Telecompetitor Arches

Rural Cable Company Midco Embraces Fixed Wireless, Targeting the “Donut of Discontent”

Midco may be best known as a cable company serving tier two and tier three markets that also provides broadband service using hybrid fiber coax/ DOCSIS architecture and technology. But since acquiring wireless internet service provider InvisiMax last year, Midco has added a strong focus on fixed wireless broadband.

InvisiMax had about 4,000 customers in a serving area that included parts of North Dakota and Minnesota. That serving area overlapped about 10% of Midco’s territory, which also includes parts of South Dakota, Kansas and Wisconsin.

“They were a successful company and it was a good acquisition for us,” said Midco Chief Technology Officer Jon Pederson in an interview with us.

Since the acquisition, Midco has deployed fixed wireless to areas surrounding the company’s cable/DOCSIS service areas in other states – areas that Pederson calls “the donut of discontent.”

According to Pederson, “there is always a group of folks ten miles out of town that realize what they’re not getting, and fixed service allows us to serve those folks.”

Midco’s expansion plans are expected to get a further boost moving forward, as the company provisionally won $38.9 million in the recent Connect America Fund CAF II auction. That auction awarded funding to bidders that offered to deploy broadband to high-cost unserved areas for the lowest level of government support.

Midco agreed to use the funding to bring fixed wireless service at speeds of at least 100 Mbps downstream and 20 Mbps upstream to portions of three states.

FCC Commissioner Brendan Carr visits a Midco installation

Midco Fixed Wireless
Midco currently serves residential customers with a point-to-multipoint fixed wireless service deployed in the 3.65 GHz band, which has been available for unlicensed use for some years. Pederson said the service supports speeds of up to 50 Mbps downstream and 10 Mbps upstream over distances of up to seven miles. But moving forward, Midco expects to support higher speeds.

The 3.65 GHz band will soon be absorbed into the CBRS band, which will include a 150 MHz swath of spectrum between 3550 and 3700 MHz that will be made available for use by communications service providers. A portion of the CBRS band will be auctioned and a portion of it will be available for unlicensed use.

The upshot is that wireless ISPs such as Midco that already have experience with the 3.65 GHz band are in a good position to boost the bandwidth they can provide when the full CBRS band becomes available for their use.

Midco expects to be a bidder in the upcoming CBRS auction, but even if the company doesn’t win spectrum in the auction, it would still be able to use the unlicensed portion of the band, and that alone should help increase the speeds Midco fixed wireless can support.

Pederson sees the CBRS band as the “Goldilocks” band.

Just as Goldilocks looked for porridge that was neither too hot nor too cold, network operators look for spectrum that offers the optimum mixture of speed and propagation and, as Pederson explained, “it’s always a tradeoff between those two.”

Acquisition Benefits
In acquiring InvisiMax, Midco was able to improve on the InvisiMax cost structure, Pederson noted.

“One reason we were well aware of them was they were a good customer; they got internet backhaul from us” he recalled.

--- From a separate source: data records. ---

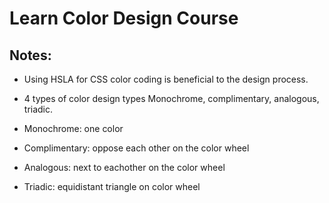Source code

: # Learn Color Design Course

## Notes:
- Using HSLA for CSS color coding is beneficial to the design process.

- 4 types of color design types Monochrome, complimentary, analogous, triadic.

- Monochrome: one color
- Complimentary: oppose each other on the color wheel
- Analogous: next to eachother on the color wheel
- Triadic: equidistant triangle on color wheel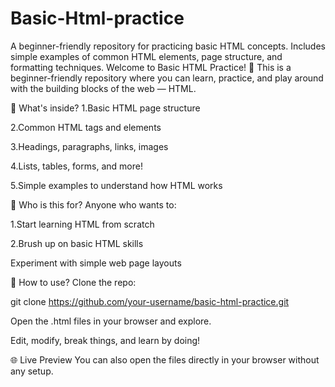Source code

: # Basic-Html-practice
A beginner-friendly repository for practicing basic HTML concepts. Includes simple examples of common HTML elements, page structure, and formatting techniques.
Welcome to Basic HTML Practice! 🎯
This is a beginner-friendly repository where you can learn, practice, and play around with the building blocks of the web — HTML.

🚀 What's inside?
1.Basic HTML page structure

2.Common HTML tags and elements

3.Headings, paragraphs, links, images

4.Lists, tables, forms, and more!

5.Simple examples to understand how HTML works

🎯 Who is this for?
Anyone who wants to:

1.Start learning HTML from scratch

2.Brush up on basic HTML skills

Experiment with simple web page layouts

📂 How to use?
Clone the repo:

git clone https://github.com/your-username/basic-html-practice.git

Open the .html files in your browser and explore.

Edit, modify, break things, and learn by doing!

🌐 Live Preview
You can also open the files directly in your browser without any setup.

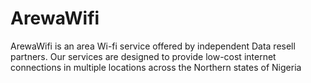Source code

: # ArewaWifi
ArewaWifi is an area Wi-fi service offered by independent Data resell partners. Our services are designed to provide low-cost internet connections in multiple locations across the Northern states of Nigeria
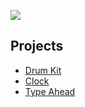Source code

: ﻿![](https://javascript30.com/images/JS3-social-share.png)

## Projects

- [Drum Kit](https://aastha2112.github.io/JavaScript30/01%20-%20JavaScript%20Drum%20Kit/)
- [Clock](https://aastha2112.github.io/JavaScript30/02%20-%20JS%20and%20CSS%20Clock/)
- [Type Ahead](https://aastha2112.github.io/JavaScript30/06%20-%20Type%20Ahead/)
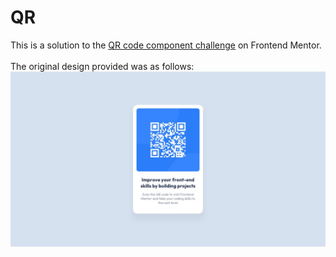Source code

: # QR
This is a solution to the <a href="https://www.frontendmentor.io/challenges/qr-code-component-iux_sIO_H">QR code component challenge</a> on Frontend Mentor.
<br><br>
The original design provided was as follows: <br>
<img src="https://github.com/Sumedha2/QR/blob/main/images/desktop-design.jpg" alt="original design">

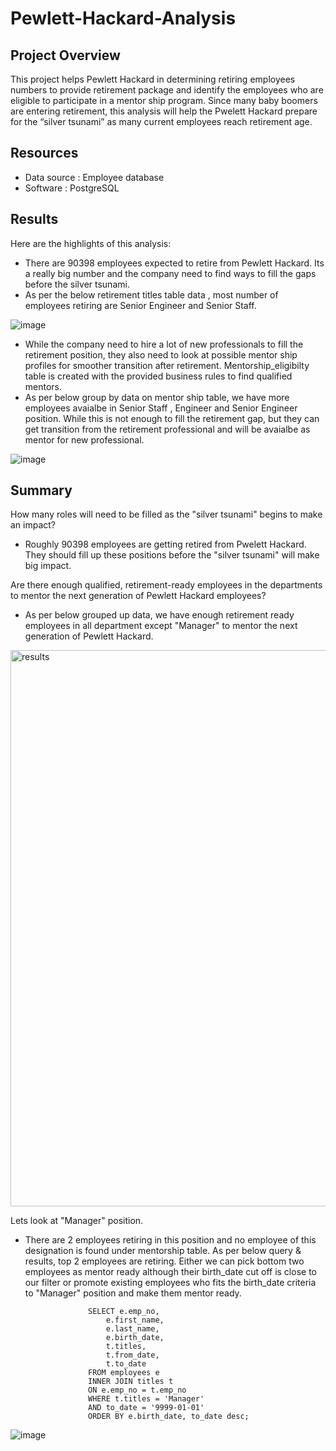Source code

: # Pewlett-Hackard-Analysis

## Project Overview
This project helps Pewlett Hackard in determining retiring employees numbers to provide retirement package and identify the employees who are eligible to participate in a mentor ship program. Since many baby boomers are entering retirement, this analysis will help the Pwelett Hackard prepare for the “silver tsunami” as many current employees reach retirement age.

## Resources
- Data source : Employee database
- Software : PostgreSQL

## Results

Here are the highlights of this analysis:
- There are 90398 employees expected to retire from Pewlett Hackard. Its a really big number and the company need to find ways to fill the gaps before the silver tsunami. 
- As per the below retirement titles table data , most number of employees retiring are Senior Engineer and Senior Staff.

![image](https://user-images.githubusercontent.com/83181834/121790823-52d39e80-cb98-11eb-9675-dd0cfd44d033.png)

- While the company need to hire a lot of new professionals to fill the retirement position, they also need to look at possible mentor ship profiles for smoother transition after retirement. Mentorship_eligibilty table is created with the provided business rules to find qualified mentors.
- As per below group by data on mentor ship table, we have more employees avaialbe in Senior Staff , Engineer and Senior Engineer position. While this is not enough to fill the retirement gap, but they can get transition from the retirement professional and will be avaialbe as mentor for new professional.

![image](https://user-images.githubusercontent.com/83181834/121790834-667f0500-cb98-11eb-8c25-696146ec2eb6.png)


## Summary

How many roles will need to be filled as the "silver tsunami" begins to make an impact?
- Roughly 90398 employees are getting retired from Pwelett Hackard. They should fill up these positions before the "silver tsunami" will make big impact.

Are there enough qualified, retirement-ready employees in the departments to mentor the next generation of Pewlett Hackard employees?
- As per below grouped up data, we have enough retirement ready employees in all department except "Manager" to mentor the next generation of Pewlett Hackard.
<img width="890" alt="results" src="https://user-images.githubusercontent.com/83181834/121791346-c5934880-cb9d-11eb-8e43-e249d1622e4f.png">

Lets look at "Manager" position. 
- There are 2 employees retiring in this position and no employee of this designation is found under mentorship table. As per below query & results, top 2 employees are retiring. Either we can pick bottom two employees as mentor ready although their birth_date cut off is close to our filter or promote existing employees who fits the birth_date criteria to "Manager" position and make them mentor ready.

					SELECT e.emp_no,
						e.first_name,
						e.last_name,
						e.birth_date,
						t.titles,
						t.from_date,
						t.to_date
					FROM employees e 
					INNER JOIN titles t
					ON e.emp_no = t.emp_no
					WHERE t.titles = 'Manager'
					AND to_date = '9999-01-01'
					ORDER BY e.birth_date, to_date desc;
![image](https://user-images.githubusercontent.com/83181834/121791487-fd4ec000-cb9e-11eb-9c59-e3a09903a06b.png)
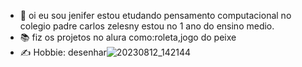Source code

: - 👋 oi eu sou jenifer estou etudando pensamento computacional no colegio padre carlos zelesny estou no 1 ano do ensino medio.
- 📚 fiz os projetos no alura como:roleta,jogo do peixe
- ✍️ Hobbie: desenhar![20230812_142144](https://github.com/jeniferoliveira1/jeniferoliveira1/assets/138508368/62071690-0820-4c7e-a749-c5a524e089c1)
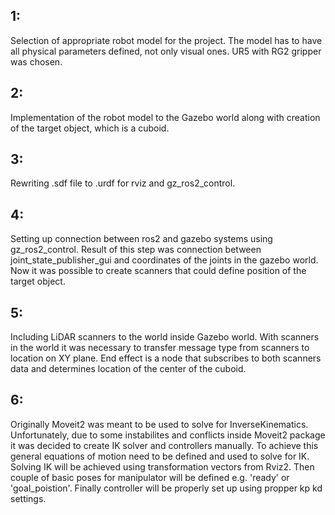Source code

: ## 1: 
Selection of appropriate robot model for the project. The model has to have all physical parameters defined, not only visual ones. UR5 with RG2 gripper was chosen. 
## 2: 
Implementation of the robot model to the Gazebo world along with creation of the target object, which is a cuboid.
## 3: 
Rewriting .sdf file to .urdf for rviz and gz_ros2_control. 
## 4: 
Setting up connection between ros2 and gazebo systems using gz_ros2_control. Result of this step was connection between joint_state_publisher_gui and coordinates of the joints in the gazebo world. Now it was possible to create scanners that could define position of the target object. 
## 5: 
Including LiDAR scanners to the world inside Gazebo world. With scanners in the world it was necessary to transfer message type from scanners to location on XY plane. End effect is a node that subscribes to both scanners data and determines location of the center of the cuboid. 
## 6: 
Originally Moveit2 was meant to be used to solve for InverseKinematics. Unfortunately, due to some instabilites and conflicts inside Moveit2 package it was decided to create IK solver and controllers manually. To achieve this general equations of motion need to be defined and used to solve for IK. Solving IK will be achieved using transformation vectors from Rviz2. Then couple of basic poses for manipulator will be defined e.g. 'ready' or 'goal_poistion'. Finally controller will be properly set up using propper kp kd settings. 

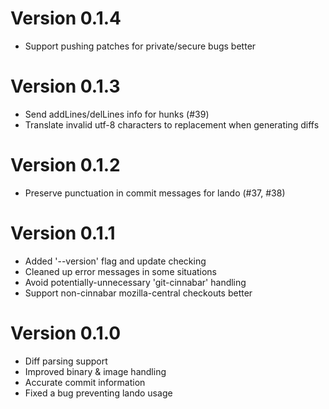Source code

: # Version 0.1.4
* Support pushing patches for private/secure bugs better

# Version 0.1.3
* Send addLines/delLines info for hunks (#39)
* Translate invalid utf-8 characters to replacement when generating diffs

# Version 0.1.2
* Preserve punctuation in commit messages for lando (#37, #38)

# Version 0.1.1

* Added '--version' flag and update checking
* Cleaned up error messages in some situations
* Avoid potentially-unnecessary 'git-cinnabar' handling
* Support non-cinnabar mozilla-central checkouts better

# Version 0.1.0

* Diff parsing support
* Improved binary & image handling
* Accurate commit information
* Fixed a bug preventing lando usage
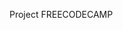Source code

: Project <link href='https://www.freecodecamp.org/learn/2022/responsive-web-design/learn-css-variables-by-building-a-city-skyline'>FREECODECAMP</link>
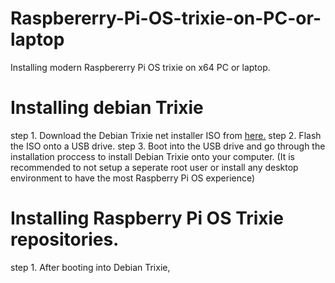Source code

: # Raspbererry-Pi-OS-trixie-on-PC-or-laptop
Installing modern Raspbererry Pi OS trixie on x64 PC or laptop.

# Installing debian Trixie
step 1. Download the Debian Trixie net installer ISO from [here.](https://www.debian.org/)
step 2. Flash the ISO onto a USB drive.
step 3. Boot into the USB drive and go through the installation proccess to install Debian Trixie onto your computer.
(It is recommended to not setup a seperate root user or install any desktop environment to have the most Raspberry Pi OS experience)
# Installing Raspberry Pi OS Trixie repositories.
step 1. After booting into Debian Trixie,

In acquiring InvisiMax, he explained, “we were able to reduce cost right away since we were their primary provider.”

As Midco continues to expand fixed wireless service outside population centers that it already serves, the company also has found an excellent way of gauging where it should extend wireline gigabit service. If fixed wireless take rates are high enough in an area, it’s an indication that the area may be able to generate enough revenue from a wireline offering to make it worthwhile for the company to undertake a wireline deployment there.

Fixed wireless also may be a particularly good fit for the northern Midwestern states that are Midco’s focus and where the ground freezes solid during winter months, making it difficult or even impossible to deploy wireline service.

“If a customer really wants service and it’s the middle of winter, wireless can get you there quickly,” Pederson observed.